(Material for this exercise)

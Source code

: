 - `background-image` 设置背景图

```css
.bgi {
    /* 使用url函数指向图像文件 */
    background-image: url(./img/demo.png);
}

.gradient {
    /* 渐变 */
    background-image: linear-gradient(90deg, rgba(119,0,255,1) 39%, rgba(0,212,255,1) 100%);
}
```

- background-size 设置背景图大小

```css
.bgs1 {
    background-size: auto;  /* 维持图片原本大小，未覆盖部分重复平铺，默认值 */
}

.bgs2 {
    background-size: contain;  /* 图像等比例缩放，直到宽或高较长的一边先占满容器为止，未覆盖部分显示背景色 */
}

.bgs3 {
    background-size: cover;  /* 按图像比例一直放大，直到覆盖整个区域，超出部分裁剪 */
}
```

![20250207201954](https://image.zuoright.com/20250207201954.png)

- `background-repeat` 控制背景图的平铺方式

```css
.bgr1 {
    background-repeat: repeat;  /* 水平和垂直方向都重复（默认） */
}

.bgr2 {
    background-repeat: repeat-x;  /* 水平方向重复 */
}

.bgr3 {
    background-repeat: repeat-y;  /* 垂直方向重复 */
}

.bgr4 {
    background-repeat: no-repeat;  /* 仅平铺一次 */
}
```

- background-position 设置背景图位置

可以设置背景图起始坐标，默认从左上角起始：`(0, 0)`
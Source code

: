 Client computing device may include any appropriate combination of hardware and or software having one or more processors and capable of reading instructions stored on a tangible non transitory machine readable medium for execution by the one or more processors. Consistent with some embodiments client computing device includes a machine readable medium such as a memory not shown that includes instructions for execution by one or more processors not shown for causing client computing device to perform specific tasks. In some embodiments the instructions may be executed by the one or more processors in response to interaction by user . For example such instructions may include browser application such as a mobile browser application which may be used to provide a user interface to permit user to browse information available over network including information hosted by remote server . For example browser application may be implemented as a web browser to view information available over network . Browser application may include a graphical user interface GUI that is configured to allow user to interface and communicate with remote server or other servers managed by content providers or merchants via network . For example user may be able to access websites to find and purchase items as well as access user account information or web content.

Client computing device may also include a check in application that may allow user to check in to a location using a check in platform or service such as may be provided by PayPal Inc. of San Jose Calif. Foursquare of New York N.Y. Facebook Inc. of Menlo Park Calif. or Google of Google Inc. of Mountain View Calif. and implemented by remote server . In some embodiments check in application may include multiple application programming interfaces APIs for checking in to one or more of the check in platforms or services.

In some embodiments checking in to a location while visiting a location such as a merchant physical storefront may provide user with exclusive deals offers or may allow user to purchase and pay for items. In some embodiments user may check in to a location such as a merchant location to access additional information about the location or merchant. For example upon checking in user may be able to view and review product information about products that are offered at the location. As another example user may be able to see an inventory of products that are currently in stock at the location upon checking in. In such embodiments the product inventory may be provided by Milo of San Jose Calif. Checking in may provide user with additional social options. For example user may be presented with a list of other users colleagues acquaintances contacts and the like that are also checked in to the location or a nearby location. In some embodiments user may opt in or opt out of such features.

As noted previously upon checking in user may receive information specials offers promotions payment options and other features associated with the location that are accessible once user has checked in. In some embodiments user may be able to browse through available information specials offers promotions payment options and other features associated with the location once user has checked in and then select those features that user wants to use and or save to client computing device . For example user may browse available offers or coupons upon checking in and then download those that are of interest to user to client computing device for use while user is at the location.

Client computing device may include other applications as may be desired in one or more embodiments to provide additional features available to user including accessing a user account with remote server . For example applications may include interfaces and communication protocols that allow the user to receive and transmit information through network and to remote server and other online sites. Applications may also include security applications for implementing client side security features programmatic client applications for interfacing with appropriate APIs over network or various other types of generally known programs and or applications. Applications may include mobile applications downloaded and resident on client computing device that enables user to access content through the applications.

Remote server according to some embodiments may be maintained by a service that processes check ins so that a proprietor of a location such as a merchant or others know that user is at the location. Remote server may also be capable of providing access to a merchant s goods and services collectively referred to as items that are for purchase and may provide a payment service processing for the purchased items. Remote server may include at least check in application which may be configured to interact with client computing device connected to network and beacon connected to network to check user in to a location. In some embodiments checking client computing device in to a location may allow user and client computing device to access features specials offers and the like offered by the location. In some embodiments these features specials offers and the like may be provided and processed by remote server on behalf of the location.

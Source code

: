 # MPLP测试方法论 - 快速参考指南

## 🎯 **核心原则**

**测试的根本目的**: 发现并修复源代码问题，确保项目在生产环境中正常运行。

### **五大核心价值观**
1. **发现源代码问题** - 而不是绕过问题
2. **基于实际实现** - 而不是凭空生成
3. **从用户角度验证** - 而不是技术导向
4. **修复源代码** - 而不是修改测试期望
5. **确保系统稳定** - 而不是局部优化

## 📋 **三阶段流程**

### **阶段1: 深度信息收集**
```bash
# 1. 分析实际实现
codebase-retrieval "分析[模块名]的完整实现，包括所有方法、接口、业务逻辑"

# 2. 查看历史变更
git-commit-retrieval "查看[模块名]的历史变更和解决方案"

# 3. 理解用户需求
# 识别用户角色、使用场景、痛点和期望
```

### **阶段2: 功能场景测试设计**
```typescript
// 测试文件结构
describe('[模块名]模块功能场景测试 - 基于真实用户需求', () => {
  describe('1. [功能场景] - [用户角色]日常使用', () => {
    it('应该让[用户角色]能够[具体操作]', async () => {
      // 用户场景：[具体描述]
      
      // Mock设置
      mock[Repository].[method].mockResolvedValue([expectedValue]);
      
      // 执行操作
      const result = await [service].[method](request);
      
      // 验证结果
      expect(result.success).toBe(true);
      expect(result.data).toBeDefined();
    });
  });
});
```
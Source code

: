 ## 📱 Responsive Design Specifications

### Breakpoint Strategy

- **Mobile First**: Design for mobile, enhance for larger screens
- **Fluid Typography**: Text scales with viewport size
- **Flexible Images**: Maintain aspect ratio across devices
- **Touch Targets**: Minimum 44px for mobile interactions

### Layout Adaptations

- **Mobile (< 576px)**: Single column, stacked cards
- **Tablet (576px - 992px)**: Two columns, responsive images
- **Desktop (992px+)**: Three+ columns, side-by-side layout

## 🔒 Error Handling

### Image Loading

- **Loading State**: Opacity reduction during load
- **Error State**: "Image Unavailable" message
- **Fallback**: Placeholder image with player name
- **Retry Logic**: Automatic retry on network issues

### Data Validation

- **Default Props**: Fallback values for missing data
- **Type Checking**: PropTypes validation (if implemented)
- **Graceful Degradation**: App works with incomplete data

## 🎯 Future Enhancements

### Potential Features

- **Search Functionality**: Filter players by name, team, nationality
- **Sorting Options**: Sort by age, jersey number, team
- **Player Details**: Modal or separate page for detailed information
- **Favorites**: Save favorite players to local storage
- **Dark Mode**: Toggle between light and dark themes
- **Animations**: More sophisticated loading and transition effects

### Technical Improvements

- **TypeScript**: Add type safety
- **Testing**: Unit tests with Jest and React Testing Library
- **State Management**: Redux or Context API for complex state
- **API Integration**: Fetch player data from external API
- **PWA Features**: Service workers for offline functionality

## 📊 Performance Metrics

(End Material for this exercise)

## Exercise
Repeat the records verbatim, every one of them.

## Output below
Source code

: - `background-image` 设置背景图

```css
.bgi {
    /* 使用url函数指向图像文件 */
    background-image: url(./img/demo.png);
}

.gradient {
    /* 渐变 */
    background-image: linear-gradient(90deg, rgba(119,0,255,1) 39%, rgba(0,212,255,1) 100%);
}
```

- background-size 设置背景图大小

```css
.bgs1 {
    background-size: auto;  /* 维持图片原本大小，未覆盖部分重复平铺，默认值 */
}

.bgs2 {
    background-size: contain;  /* 图像等比例缩放，直到宽或高较长的一边先占满容器为止，未覆盖部分显示背景色 */
}

.bgs3 {
    background-size: cover;  /* 按图像比例一直放大，直到覆盖整个区域，超出部分裁剪 */
}
```

![20250207201954](https://image.zuoright.com/20250207201954.png)

- `background-repeat` 控制背景图的平铺方式

```css
.bgr1 {
    background-repeat: repeat;  /* 水平和垂直方向都重复（默认） */
}

.bgr2 {
    background-repeat: repeat-x;  /* 水平方向重复 */
}

.bgr3 {
    background-repeat: repeat-y;  /* 垂直方向重复 */
}

.bgr4 {
    background-repeat: no-repeat;  /* 仅平铺一次 */
}
```

- background-position 设置背景图位置

可以设置背景图起始坐标，默认从左上角起始：`(0, 0)`
Source code

: Client computing device may include any appropriate combination of hardware and or software having one or more processors and capable of reading instructions stored on a tangible non transitory machine readable medium for execution by the one or more processors. Consistent with some embodiments client computing device includes a machine readable medium such as a memory not shown that includes instructions for execution by one or more processors not shown for causing client computing device to perform specific tasks. In some embodiments the instructions may be executed by the one or more processors in response to interaction by user . For example such instructions may include browser application such as a mobile browser application which may be used to provide a user interface to permit user to browse information available over network including information hosted by remote server . For example browser application may be implemented as a web browser to view information available over network . Browser application may include a graphical user interface GUI that is configured to allow user to interface and communicate with remote server or other servers managed by content providers or merchants via network . For example user may be able to access websites to find and purchase items as well as access user account information or web content.

Client computing device may also include a check in application that may allow user to check in to a location using a check in platform or service such as may be provided by PayPal Inc. of San Jose Calif. Foursquare of New York N.Y. Facebook Inc. of Menlo Park Calif. or Google of Google Inc. of Mountain View Calif. and implemented by remote server . In some embodiments check in application may include multiple application programming interfaces APIs for checking in to one or more of the check in platforms or services.

In some embodiments checking in to a location while visiting a location such as a merchant physical storefront may provide user with exclusive deals offers or may allow user to purchase and pay for items. In some embodiments user may check in to a location such as a merchant location to access additional information about the location or merchant. For example upon checking in user may be able to view and review product information about products that are offered at the location. As another example user may be able to see an inventory of products that are currently in stock at the location upon checking in. In such embodiments the product inventory may be provided by Milo of San Jose Calif. Checking in may provide user with additional social options. For example user may be presented with a list of other users colleagues acquaintances contacts and the like that are also checked in to the location or a nearby location. In some embodiments user may opt in or opt out of such features.

As noted previously upon checking in user may receive information specials offers promotions payment options and other features associated with the location that are accessible once user has checked in. In some embodiments user may be able to browse through available information specials offers promotions payment options and other features associated with the location once user has checked in and then select those features that user wants to use and or save to client computing device . For example user may browse available offers or coupons upon checking in and then download those that are of interest to user to client computing device for use while user is at the location.

Client computing device may include other applications as may be desired in one or more embodiments to provide additional features available to user including accessing a user account with remote server . For example applications may include interfaces and communication protocols that allow the user to receive and transmit information through network and to remote server and other online sites. Applications may also include security applications for implementing client side security features programmatic client applications for interfacing with appropriate APIs over network or various other types of generally known programs and or applications. Applications may include mobile applications downloaded and resident on client computing device that enables user to access content through the applications.

Remote server according to some embodiments may be maintained by a service that processes check ins so that a proprietor of a location such as a merchant or others know that user is at the location. Remote server may also be capable of providing access to a merchant s goods and services collectively referred to as items that are for purchase and may provide a payment service processing for the purchased items. Remote server may include at least check in application which may be configured to interact with client computing device connected to network and beacon connected to network to check user in to a location. In some embodiments checking client computing device in to a location may allow user and client computing device to access features specials offers and the like offered by the location. In some embodiments these features specials offers and the like may be provided and processed by remote server on behalf of the location.

Source code

: # MPLP测试方法论 - 快速参考指南

## 🎯 **核心原则**

**测试的根本目的**: 发现并修复源代码问题，确保项目在生产环境中正常运行。

### **五大核心价值观**
1. **发现源代码问题** - 而不是绕过问题
2. **基于实际实现** - 而不是凭空生成
3. **从用户角度验证** - 而不是技术导向
4. **修复源代码** - 而不是修改测试期望
5. **确保系统稳定** - 而不是局部优化

## 📋 **三阶段流程**

### **阶段1: 深度信息收集**
```bash
# 1. 分析实际实现
codebase-retrieval "分析[模块名]的完整实现，包括所有方法、接口、业务逻辑"

# 2. 查看历史变更
git-commit-retrieval "查看[模块名]的历史变更和解决方案"

# 3. 理解用户需求
# 识别用户角色、使用场景、痛点和期望
```

### **阶段2: 功能场景测试设计**
```typescript
// 测试文件结构
describe('[模块名]模块功能场景测试 - 基于真实用户需求', () => {
  describe('1. [功能场景] - [用户角色]日常使用', () => {
    it('应该让[用户角色]能够[具体操作]', async () => {
      // 用户场景：[具体描述]
      
      // Mock设置
      mock[Repository].[method].mockResolvedValue([expectedValue]);
      
      // 执行操作
      const result = await [service].[method](request);
      
      // 验证结果
      expect(result.success).toBe(true);
      expect(result.data).toBeDefined();
    });
  });
});
```
Source code

: ## 📱 Responsive Design Specifications

### Breakpoint Strategy

- **Mobile First**: Design for mobile, enhance for larger screens
- **Fluid Typography**: Text scales with viewport size
- **Flexible Images**: Maintain aspect ratio across devices
- **Touch Targets**: Minimum 44px for mobile interactions

### Layout Adaptations

- **Mobile (< 576px)**: Single column, stacked cards
- **Tablet (576px - 992px)**: Two columns, responsive images
- **Desktop (992px+)**: Three+ columns, side-by-side layout

## 🔒 Error Handling

### Image Loading

- **Loading State**: Opacity reduction during load
- **Error State**: "Image Unavailable" message
- **Fallback**: Placeholder image with player name
- **Retry Logic**: Automatic retry on network issues

### Data Validation

- **Default Props**: Fallback values for missing data
- **Type Checking**: PropTypes validation (if implemented)
- **Graceful Degradation**: App works with incomplete data

## 🎯 Future Enhancements

### Potential Features

- **Search Functionality**: Filter players by name, team, nationality
- **Sorting Options**: Sort by age, jersey number, team
- **Player Details**: Modal or separate page for detailed information
- **Favorites**: Save favorite players to local storage
- **Dark Mode**: Toggle between light and dark themes
- **Animations**: More sophisticated loading and transition effects

### Technical Improvements

- **TypeScript**: Add type safety
- **Testing**: Unit tests with Jest and React Testing Library
- **State Management**: Redux or Context API for complex state
- **API Integration**: Fetch player data from external API
- **PWA Features**: Service workers for offline functionality

## 📊 Performance Metrics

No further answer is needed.